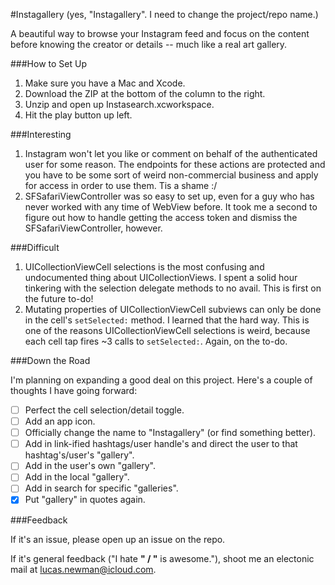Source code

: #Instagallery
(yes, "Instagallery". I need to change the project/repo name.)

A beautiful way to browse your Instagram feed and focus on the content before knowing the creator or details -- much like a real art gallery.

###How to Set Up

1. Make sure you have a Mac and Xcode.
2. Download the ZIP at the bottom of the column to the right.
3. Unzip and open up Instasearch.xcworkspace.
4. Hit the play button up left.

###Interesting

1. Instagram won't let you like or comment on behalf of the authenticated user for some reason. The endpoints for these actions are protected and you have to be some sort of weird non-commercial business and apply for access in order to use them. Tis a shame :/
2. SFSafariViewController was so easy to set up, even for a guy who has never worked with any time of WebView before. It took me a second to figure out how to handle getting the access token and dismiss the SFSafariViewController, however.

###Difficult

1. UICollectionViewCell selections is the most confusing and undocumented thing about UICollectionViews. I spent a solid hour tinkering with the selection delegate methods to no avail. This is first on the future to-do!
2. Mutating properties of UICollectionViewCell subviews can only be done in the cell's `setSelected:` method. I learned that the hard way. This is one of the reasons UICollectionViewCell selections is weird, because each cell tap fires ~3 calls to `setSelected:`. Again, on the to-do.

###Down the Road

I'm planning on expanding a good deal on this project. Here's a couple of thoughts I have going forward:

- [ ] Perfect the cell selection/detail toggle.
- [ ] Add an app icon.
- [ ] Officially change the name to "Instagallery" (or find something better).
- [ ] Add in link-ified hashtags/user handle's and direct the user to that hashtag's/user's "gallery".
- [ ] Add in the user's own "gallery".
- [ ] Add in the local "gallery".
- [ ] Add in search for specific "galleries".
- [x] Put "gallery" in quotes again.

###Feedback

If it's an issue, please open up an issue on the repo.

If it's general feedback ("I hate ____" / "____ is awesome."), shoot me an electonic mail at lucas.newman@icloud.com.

• [Exercise prompt]: In your copy, include no pictures, but set down every record exactly.

• [Result of the exercise]:
Source code

: #Instagallery
(yes, "Instagallery". I need to change the project/repo name.)

A beautiful way to browse your Instagram feed and focus on the content before knowing the creator or details -- much like a real art gallery.

###How to Set Up

1. Make sure you have a Mac and Xcode.
2. Download the ZIP at the bottom of the column to the right.
3. Unzip and open up Instasearch.xcworkspace.
4. Hit the play button up left.

###Interesting

1. Instagram won't let you like or comment on behalf of the authenticated user for some reason. The endpoints for these actions are protected and you have to be some sort of weird non-commercial business and apply for access in order to use them. Tis a shame :/
2. SFSafariViewController was so easy to set up, even for a guy who has never worked with any time of WebView before. It took me a second to figure out how to handle getting the access token and dismiss the SFSafariViewController, however.

###Difficult

1. UICollectionViewCell selections is the most confusing and undocumented thing about UICollectionViews. I spent a solid hour tinkering with the selection delegate methods to no avail. This is first on the future to-do!
2. Mutating properties of UICollectionViewCell subviews can only be done in the cell's `setSelected:` method. I learned that the hard way. This is one of the reasons UICollectionViewCell selections is weird, because each cell tap fires ~3 calls to `setSelected:`. Again, on the to-do.

###Down the Road

I'm planning on expanding a good deal on this project. Here's a couple of thoughts I have going forward:

- [ ] Perfect the cell selection/detail toggle.
- [ ] Add an app icon.
- [ ] Officially change the name to "Instagallery" (or find something better).
- [ ] Add in link-ified hashtags/user handle's and direct the user to that hashtag's/user's "gallery".
- [ ] Add in the user's own "gallery".
- [ ] Add in the local "gallery".
- [ ] Add in search for specific "galleries".
- [x] Put "gallery" in quotes again.

###Feedback

If it's an issue, please open up an issue on the repo.

If it's general feedback ("I hate ____" / "____ is awesome."), shoot me an electonic mail at lucas.newman@icloud.com.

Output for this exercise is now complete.